So again, it really depends on what it is and what you put in on. What we've counseled is, be selective. You can test it. So they really wanted it to work, Amazon really wanted it to work. And when you think about it, it makes total sense. It's like, why let PayPal get all of the fees that they could have?

So test it out, and we did. It's okay. I think, again, it comes down to... I looked at it this way, it's a little bit desperate from a D2C perspective if you do. It's like, "I don't care, I just want to sell it." That's what I interpreted the feature as. Just for the love of God, let's go, let's go, let's go.

Crystal Carter:

Throw everything at it and see what sticks.

Elizabeth Marsten:

It doesn't hurt. I mean, when-

Mordy Oberstein:

Sometimes that's just what it is.

Elizabeth Marsten:

When Buy with Google came out... Because they just announced that they're going to subset that marketplace, right?

Mordy Oberstein:

Well, they just got rid of it.

Elizabeth Marsten:

So I was there for the 2013, was that when that... '15? '15 when they first came out with the buy button. And they didn't want us to call it that, but that's what it was. And then we said, "Is it the Google marketplace?" And they said, "Don't call it that. It's Buy with Google." Whatever. It went through four name iterations.

I thought it was interesting because it was kind of like Google's attempt to collect e-commerce information. Because you always wondered, so you would do paid search, it would go to the website, or you do SEO, go to the website.
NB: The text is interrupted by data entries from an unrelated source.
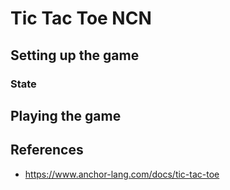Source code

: # Tic Tac Toe NCN

## Setting up the game

### State

## Playing the game

## References
- https://www.anchor-lang.com/docs/tic-tac-toe

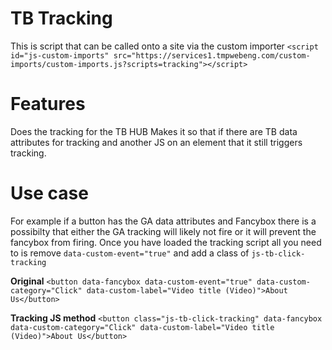 # TB Tracking

This is script that can be called onto a site via the custom importer `<script id="js-custom-imports" src="https://services1.tmpwebeng.com/custom-imports/custom-imports.js?scripts=tracking"></script>`

# Features

Does the tracking for the TB HUB
Makes it so that if there are TB data attributes for tracking and another JS on an element that it still triggers tracking.

# Use case

 For example if a button has the GA data attributes and Fancybox there is a possibilty that either the GA tracking will likely not fire or it will prevent the fancybox from firing. Once you have loaded the tracking script all you need to is remove `data-custom-event="true"` and add a class of `js-tb-click-tracking`

 **Original**
 `<button data-fancybox data-custom-event="true" data-custom-category="Click" data-custom-label="Video title (Video)">About Us</button>`

**Tracking JS method**
 `<button class="js-tb-click-tracking" data-fancybox data-custom-category="Click" data-custom-label="Video title (Video)">About Us</button>`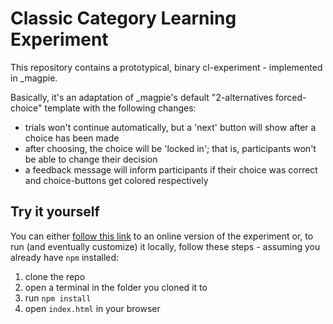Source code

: # Classic Category Learning Experiment

This repository contains a prototypical, binary cl-experiment - implemented in _magpie.

Basically, it's an adaptation of _magpie's default "2-alternatives forced-choice" template with the following changes:

- trials won't continue automatically, but a 'next' button will show after a choice has been made
- after choosing, the choice will be 'locked in'; that is, participants won't be able to change their decision
- a feedback message will inform participants if their choice was correct and choice-buttons get colored respectively

## Try it yourself

You can either [follow this link](https://cal-catlearn-protoype.netlify.app/) to an online version of the experiment or, to run (and eventually customize) it locally, follow these steps - assuming you already have `npm` installed:

1. clone the repo
2. open a terminal in the folder you cloned it to
3. run `npm install` 
4. open `index.html` in your browser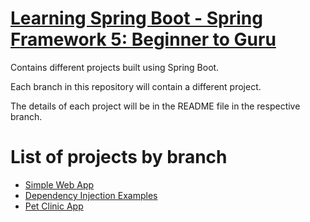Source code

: # [Learning Spring Boot - Spring Framework 5: Beginner to Guru](https://www.udemy.com/course/spring-framework-5-beginner-to-guru/)

Contains different projects built using Spring Boot.

Each branch in this repository will contain a different project.

The details of each project will be in the README file in the respective branch.

# List of projects by branch

- [Simple Web App](https://github.com/Migas99/learning-spring-boot/tree/web-app)
- [Dependency Injection Examples](https://github.com/Migas99/learning-spring-boot/tree/dependency-injection)
- [Pet Clinic App](https://github.com/Migas99/learning-spring-boot/tree/pet-clinic)
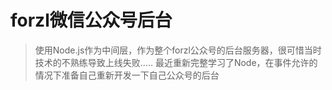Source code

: # forzl微信公众号后台
> 使用Node.js作为中间层，作为整个forzl公众号的后台服务器，很可惜当时技术的不熟练导致上线失败.....
> 最近重新完整学习了Node，在事件允许的情况下准备自己重新开发一下自己公众号的后台
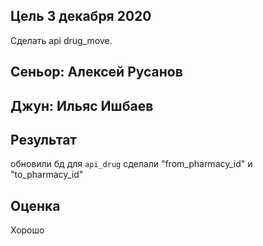 ## Цель 3 декабря 2020
Сделать api drug_move.
## Сеньор: Алексей Русанов
## Джун: Ильяс Ишбаев


## Результат
обновили бд 
для `api_drug` сделали "from_pharmacy_id" и "to_pharmacy_id"

## Оценка
Хорошо
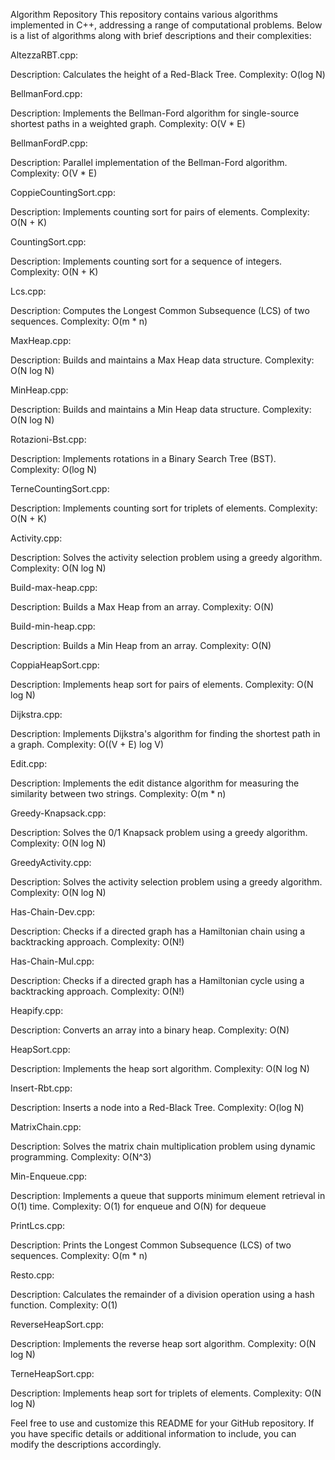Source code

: Algorithm Repository
This repository contains various algorithms implemented in C++, addressing a range of computational problems. Below is a list of algorithms along with brief descriptions and their complexities:

AltezzaRBT.cpp:

Description: Calculates the height of a Red-Black Tree.
Complexity: O(log N)

BellmanFord.cpp:

Description: Implements the Bellman-Ford algorithm for single-source shortest paths in a weighted graph.
Complexity: O(V * E)

BellmanFordP.cpp:

Description: Parallel implementation of the Bellman-Ford algorithm.
Complexity: O(V * E)

CoppieCountingSort.cpp:

Description: Implements counting sort for pairs of elements.
Complexity: O(N + K)

CountingSort.cpp:

Description: Implements counting sort for a sequence of integers.
Complexity: O(N + K)

Lcs.cpp:

Description: Computes the Longest Common Subsequence (LCS) of two sequences.
Complexity: O(m * n)

MaxHeap.cpp:

Description: Builds and maintains a Max Heap data structure.
Complexity: O(N log N)

MinHeap.cpp:

Description: Builds and maintains a Min Heap data structure.
Complexity: O(N log N)

Rotazioni-Bst.cpp:

Description: Implements rotations in a Binary Search Tree (BST).
Complexity: O(log N)

TerneCountingSort.cpp:

Description: Implements counting sort for triplets of elements.
Complexity: O(N + K)

Activity.cpp:

Description: Solves the activity selection problem using a greedy algorithm.
Complexity: O(N log N)

Build-max-heap.cpp:

Description: Builds a Max Heap from an array.
Complexity: O(N)

Build-min-heap.cpp:

Description: Builds a Min Heap from an array.
Complexity: O(N)

CoppiaHeapSort.cpp:

Description: Implements heap sort for pairs of elements.
Complexity: O(N log N)

Dijkstra.cpp:

Description: Implements Dijkstra's algorithm for finding the shortest path in a graph.
Complexity: O((V + E) log V)

Edit.cpp:

Description: Implements the edit distance algorithm for measuring the similarity between two strings.
Complexity: O(m * n)

Greedy-Knapsack.cpp:

Description: Solves the 0/1 Knapsack problem using a greedy algorithm.
Complexity: O(N log N)

GreedyActivity.cpp:

Description: Solves the activity selection problem using a greedy algorithm.
Complexity: O(N log N)

Has-Chain-Dev.cpp:

Description: Checks if a directed graph has a Hamiltonian chain using a backtracking approach.
Complexity: O(N!)

Has-Chain-Mul.cpp:

Description: Checks if a directed graph has a Hamiltonian cycle using a backtracking approach.
Complexity: O(N!)

Heapify.cpp:

Description: Converts an array into a binary heap.
Complexity: O(N)

HeapSort.cpp:

Description: Implements the heap sort algorithm.
Complexity: O(N log N)

Insert-Rbt.cpp:

Description: Inserts a node into a Red-Black Tree.
Complexity: O(log N)

MatrixChain.cpp:

Description: Solves the matrix chain multiplication problem using dynamic programming.
Complexity: O(N^3)

Min-Enqueue.cpp:

Description: Implements a queue that supports minimum element retrieval in O(1) time.
Complexity: O(1) for enqueue and O(N) for dequeue

PrintLcs.cpp:

Description: Prints the Longest Common Subsequence (LCS) of two sequences.
Complexity: O(m * n)

Resto.cpp:

Description: Calculates the remainder of a division operation using a hash function.
Complexity: O(1)

ReverseHeapSort.cpp:

Description: Implements the reverse heap sort algorithm.
Complexity: O(N log N)

TerneHeapSort.cpp:

Description: Implements heap sort for triplets of elements.
Complexity: O(N log N)

Feel free to use and customize this README for your GitHub repository. If you have specific details or additional information to include, you can modify the descriptions accordingly.






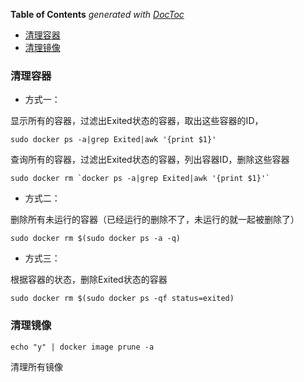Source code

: <!-- START doctoc generated TOC please keep comment here to allow auto update -->
<!-- DON'T EDIT THIS SECTION, INSTEAD RE-RUN doctoc TO UPDATE -->
**Table of Contents**  *generated with [DocToc](https://github.com/thlorenz/doctoc)*

- [清理容器](#%E6%B8%85%E7%90%86%E5%AE%B9%E5%99%A8)
- [清理镜像](#%E6%B8%85%E7%90%86%E9%95%9C%E5%83%8F)

<!-- END doctoc generated TOC please keep comment here to allow auto update -->

### 清理容器

- 方式一：

显示所有的容器，过滤出Exited状态的容器，取出这些容器的ID，

    sudo docker ps -a|grep Exited|awk '{print $1}'

查询所有的容器，过滤出Exited状态的容器，列出容器ID，删除这些容器

    sudo docker rm `docker ps -a|grep Exited|awk '{print $1}'`

- 方式二： 

删除所有未运行的容器（已经运行的删除不了，未运行的就一起被删除了）

    sudo docker rm $(sudo docker ps -a -q)

- 方式三：

根据容器的状态，删除Exited状态的容器
    
    sudo docker rm $(sudo docker ps -qf status=exited)
    
### 清理镜像

    echo "y" | docker image prune -a
    
清理所有镜像

    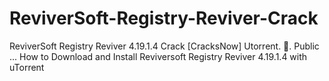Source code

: # ReviverSoft-Registry-Reviver-Crack
ReviverSoft Registry Reviver 4.19.1.4 Crack [CracksNow] Utorrent. 󱟠. Public ... How to Download and Install Reviversoft Registry Reviver 4.19.1.4 with uTorrent
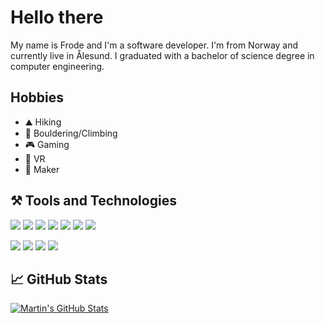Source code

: # Hello there
My name is Frode and I'm a software developer. I'm from Norway and currently live in Ålesund. I graduated with a bachelor of science degree in computer engineering.

## Hobbies
* :mountain: Hiking
* :climbing: Bouldering/Climbing
* :video_game: Gaming
* :goggles: VR
* :robot: Maker

## :hammer_and_pick: Tools and Technologies
![](https://img.shields.io/badge/OS-Linux-informational?style=flat&logo=linux&logoColor=white&color=238636)
![](https://img.shields.io/badge/Code-JavaScript-informational?style=flat&logo=javascript&logoColor=white&color=238636)
![](https://img.shields.io/badge/Code-Vue-informational?style=flat&logo=vue.js&logoColor=white&color=238636)
![](https://img.shields.io/badge/Code-Python-informational?style=flat&logo=python&logoColor=white&color=238636)
![](https://img.shields.io/badge/Code-MySQL-informational?style=flat&logo=mysql&logoColor=white&color=238636)
![](https://img.shields.io/badge/Code-Java-informational?style=flat&logo=java&logoColor=white&color=238636)
![](https://img.shields.io/badge/Code-Spring_boot-informational?style=flat&logo=spring-boot&logoColor=white&color=238636)
<!--![](https://img.shields.io/badge/Code-Shell_script-informational?style=flat&logo=bash&logoColor=white&color=238636)-->
![](https://img.shields.io/badge/Tools-Proxmox-informational?style=flat&logo=proxmox&logoColor=white&color=238636)
![](https://img.shields.io/badge/Tools-NPM-informational?style=flat&logo=npm&logoColor=white&color=238636)
![](https://img.shields.io/badge/Shell-Bash-informational?style=flat&logo=gnu-bash&logoColor=white&color=238636)
![](https://img.shields.io/badge/Cloud-Digital_Ocean-informational?style=flat&logo=digitalocean&logoColor=white&color=238636)

## &#x1f4c8; GitHub Stats

<!--<a href="https://github.com/MartinHeinz/frodekp">
  <img align="center" src="https://github-readme-stats.vercel.app/api/top-langs/?username=frodekp&hide=java,html,tex&title_color=ffffff&text_color=c9cacc&icon_color=2bbc8a&bg_color=1d1f21&langs_count=3" />
</a>-->

<a href="https://github.com/MartinHeinz/frodekp">
  <img align="center" src="https://github-readme-stats.vercel.app/api?username=frodekp&show_icons=true&line_height=27&count_private=true&title_color=ffffff&text_color=c9cacc&icon_color=2bbc8a&bg_color=1d1f21" alt="Martin's GitHub Stats" />
</a>

<!--

#238636

**frodekp/frodekp** is a ✨ _special_ ✨ repository because its `README.md` (this file) appears on your GitHub profile.

Here are some ideas to get you started:

- 🔭 I’m currently working on ...
- 🌱 I’m currently learning ...
- 👯 I’m looking to collaborate on ...
- 🤔 I’m looking for help with ...
- 💬 Ask me about ...
- 📫 How to reach me: ...
- 😄 Pronouns: ...
- ⚡ Fun fact: ...
-->
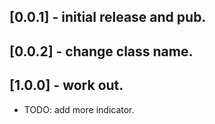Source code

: ## [0.0.1] - initial release and pub.
## [0.0.2] - change class name.
## [1.0.0] - work out.

* TODO: add more indicator.
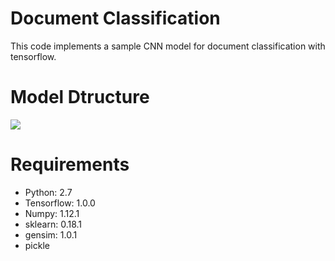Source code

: # Document Classification
This code implements a sample CNN model for document classification with tensorflow.

# Model Dtructure
![](http://github.com/MRliujiaxin/DocumentClassification/model.png)

# Requirements
- Python: 2.7
- Tensorflow: 1.0.0
- Numpy: 1.12.1
- sklearn: 0.18.1
- gensim: 1.0.1
- pickle
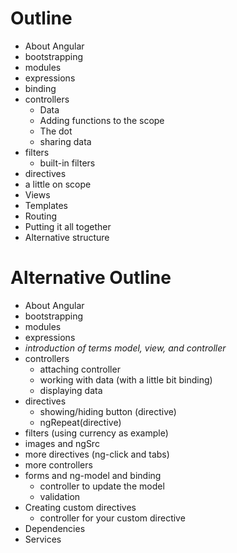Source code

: # Outline

- About Angular
- bootstrapping
- modules
- expressions
- binding
- controllers
    - Data
    - Adding functions to the scope
    - The dot
    - sharing data
- filters
    - built-in filters
- directives
- a little on scope
- Views
- Templates
- Routing
- Putting it all together
- Alternative structure

# Alternative Outline

- About Angular
- bootstrapping
- modules
- expressions
- *introduction of terms model, view, and controller*
- controllers
    - attaching controller
    - working with data (with a little bit binding)
    - displaying data
- directives
    - showing/hiding button (directive)
    - ngRepeat(directive)
- filters (using currency as example)
- images and ngSrc
- more directives (ng-click and tabs)
- more controllers
- forms and ng-model and binding
    - controller to update the model
    - validation
- Creating custom directives
    - controller for your custom directive
- Dependencies
- Services
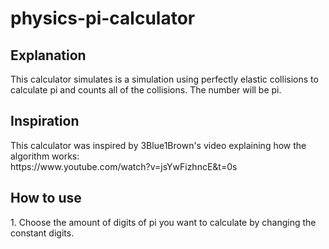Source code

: # physics-pi-calculator
<h2>Explanation</h2>
This calculator simulates is a simulation using perfectly elastic collisions to calculate pi and counts all of the collisions. The number will be pi.<br>

<h2>Inspiration</h2>
This calculator was inspired by 3Blue1Brown's video explaining how the algorithm works:<br>
https://www.youtube.com/watch?v=jsYwFizhncE&t=0s<br>

<h2>How to use</h2>
1. Choose the amount of digits of pi you want to calculate by changing the constant digits.<br>
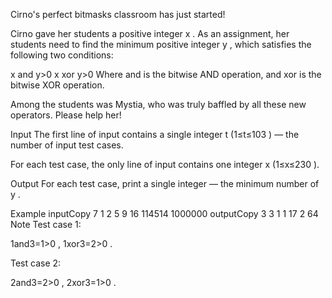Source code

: Cirno's perfect bitmasks classroom has just started!

Cirno gave her students a positive integer x
. As an assignment, her students need to find the minimum positive integer y
, which satisfies the following two conditions:

x and y>0
x xor y>0
Where and
 is the bitwise AND operation, and xor
 is the bitwise XOR operation.

Among the students was Mystia, who was truly baffled by all these new operators. Please help her!

Input
The first line of input contains a single integer t
 (1≤t≤103
) — the number of input test cases.

For each test case, the only line of input contains one integer x
 (1≤x≤230
).

Output
For each test case, print a single integer — the minimum number of y
.

Example
inputCopy
7
1
2
5
9
16
114514
1000000
outputCopy
3
3
1
1
17
2
64
Note
Test case 1:

1and3=1>0
, 1xor3=2>0
.

Test case 2:

2and3=2>0
, 2xor3=1>0
.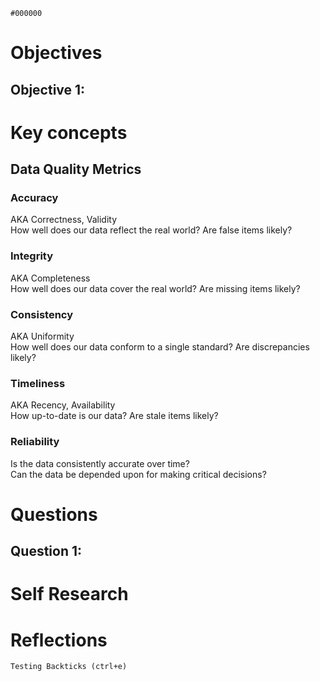 `#000000`

# Objectives<br/>
## Objective 1:<br/>


# Key concepts<br/>
## Data Quality Metrics
### Accuracy
AKA Correctness, Validity<br/>
How well does our data reflect the real world? Are false items likely?<br/>
### Integrity
AKA Completeness<br/>
How well does our data cover the real world? Are missing items likely?<br/>
### Consistency
AKA Uniformity<br/>
How well does our data conform to a single standard? Are discrepancies likely?<br/>
### Timeliness
AKA Recency, Availability<br/>
How up-to-date is our data? Are stale items likely?<br/>

### Reliability
Is the data consistently accurate over time?<br/>
Can the data be depended upon for making critical decisions? 

# Questions<br/>
## Question 1:<br/>

# Self Research<br/>

# Reflections<br/>

`Testing Backticks (ctrl+e)`
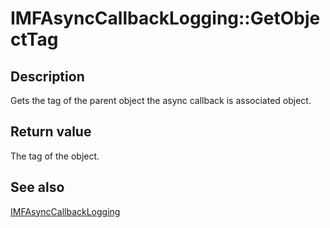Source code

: # IMFAsyncCallbackLogging::GetObjectTag

## Description

Gets the tag of the parent object the async callback is associated object.

## Return value

The tag of the object.

## See also

[IMFAsyncCallbackLogging](https://learn.microsoft.com/windows/desktop/api/mfobjects/nn-mfobjects-imfasynccallbacklogging)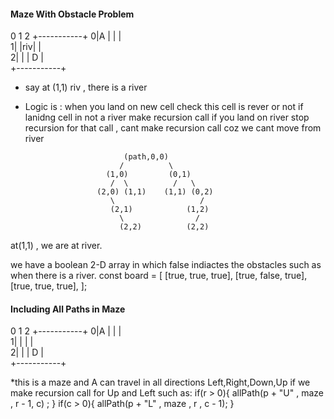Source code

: #### Maze With Obstacle Problem ####

  0   1   2 
 +-----------+ 
0|A |   |    |      
1|  |riv|    |      
2|  |   |  D |      
 +-----------+

 * say at (1,1) riv , there is a river
 * Logic is :
 when you land on new cell check this cell is rever or not 
 if lanidng cell in not a river  make recursion call
 if you land on river stop recursion for that call  , cant make recursion call coz we cant move from river


                             (path,0,0)
                            /          \
                         (1,0)         (0,1)
                          /  \          /   \
                       (2,0) (1,1)    (1,1) (0,2)
                          \                   / 
                          (2,1)            (1,2)  
                            \                /
                            (2,2)          (2,2)

at(1,1) , we are at river.

we have a boolean 2-D array in which false indiactes the obstacles such as when there is a river.
const board = [
  [true, true, true],
  [true, false, true],
  [true, true, true],
];

#### Including All Paths in Maze ####

  0   1   2 
 +-----------+ 
0|A |   |    |      
1|  |   |    |      
2|  |   |  D |      
 +-----------+

*this is a maze and A can travel in all directions Left,Right,Down,Up
if we make recursion call for Up and Left such as:
  if(r > 0){
    allPath(p + "U" , maze , r - 1, c) ;
  }
  if(c > 0){
    allPath(p + "L" , maze , r , c - 1);
  }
And unless they had Google Analytics or something, you don't necessarily know what they searched for is what they bought. Especially with paid search. Or which variation did they... Maybe they clicked on the black one, but they buy the red one. Or maybe they did and then they leave for 30 days and they come back. Whatever it was. That was Google's way of actually definitive...

Elizabeth Marsten:

... days and the come back, whatever it was. That was Google's way of actually definitively knowing what you searched for and what you bought. If they were the payment processor, then they knew 100% what it was, how many, what color, where it went, when you bought it, all that kind of information that Amazon has so much of. Then yes, you should be jelly of, but that was what I anticipated the buy button or that marketplace to be. We had a client that took part in it. One of the promos the first week it came out, they had some stellar promos with it. This client beat their Amazon sales for two days. They were thrilled. I was disappointed to see where it went as a product overall because it did have potential, but it wasn't sustainable, I guess.

Mordy Oberstein:

It is interesting now. I'm curious what's going to happen with this whole thing because now what Google is going to do with their testing and merchant centers sending you right to the checkout on the website. It is an interesting little balance, because as Crystal mentioned before, the website offers you context except the checkout page. This offers you nothing.

Elizabeth Marsten:

Yeah, that's nothing.

Mordy Oberstein:

It's a weird little bounce out.

Elizabeth Marsten:

I wondered when they started it, if they were like, because at the time there were so many sites that were still pretty janky, to use that word, or the checkout experience. Are you required to check out as a... You had to register for an account. Well, people love doing that, right?

Crystal Carter:

Also, sometimes when they do that, they're just like, "Oh, can we also have your middle name and your mother's maiden name and-"

Mordy Oberstein:

Oh, I love my mother's maiden name.

Crystal Carter:

... and the name of your dog?" I'm just like, oh my days.

Elizabeth Marsten:

Then they would make you make a password and then you didn't do it right the first two times and you're like, Jesus Christ, just let me give you money.

Crystal Carter:

And the password is all like, oh, it has to have a caps and a number and a symbol. And I'm just like, I can't.

Mordy Oberstein:

Unbelievable.

Elizabeth Marsten:

It should have frictionless, right? So that's what Amazon does incredibly well. They do better than anyone else. Frictionless.

Mordy Oberstein:

So as time sort of ebbs away here, and I hate to be asked this generic question, but I'm going to do I going to say two generic questions. One is, where do you feel Amazon is heading going forward? And a year from now, what's going to be different? And we like to offer our audience on the SEO podcast that we do the regular service up, I guess. So it's not regular. Some other people they can follow across social media to get more insights. So one, where's Amazon heading in a year from now? And two, who are some people that our audience might want to check out to learn more about e-comm?

Elizabeth Marsten:

Okay, so Amazon heading, they are headed for, you're going to love this, lead gen. That's where I'm putting them, non-endemic. So it's outside of e-commerce and it should be because they're so dominant in e-commerce. Where do you go next? So they have a DSP, which has... Think about how much information they have about you alone over the last 10 years, and that's all first party audience data. What if they were to take that and sell that to Geico, Liberty Mutual, T-Mobile, whatever.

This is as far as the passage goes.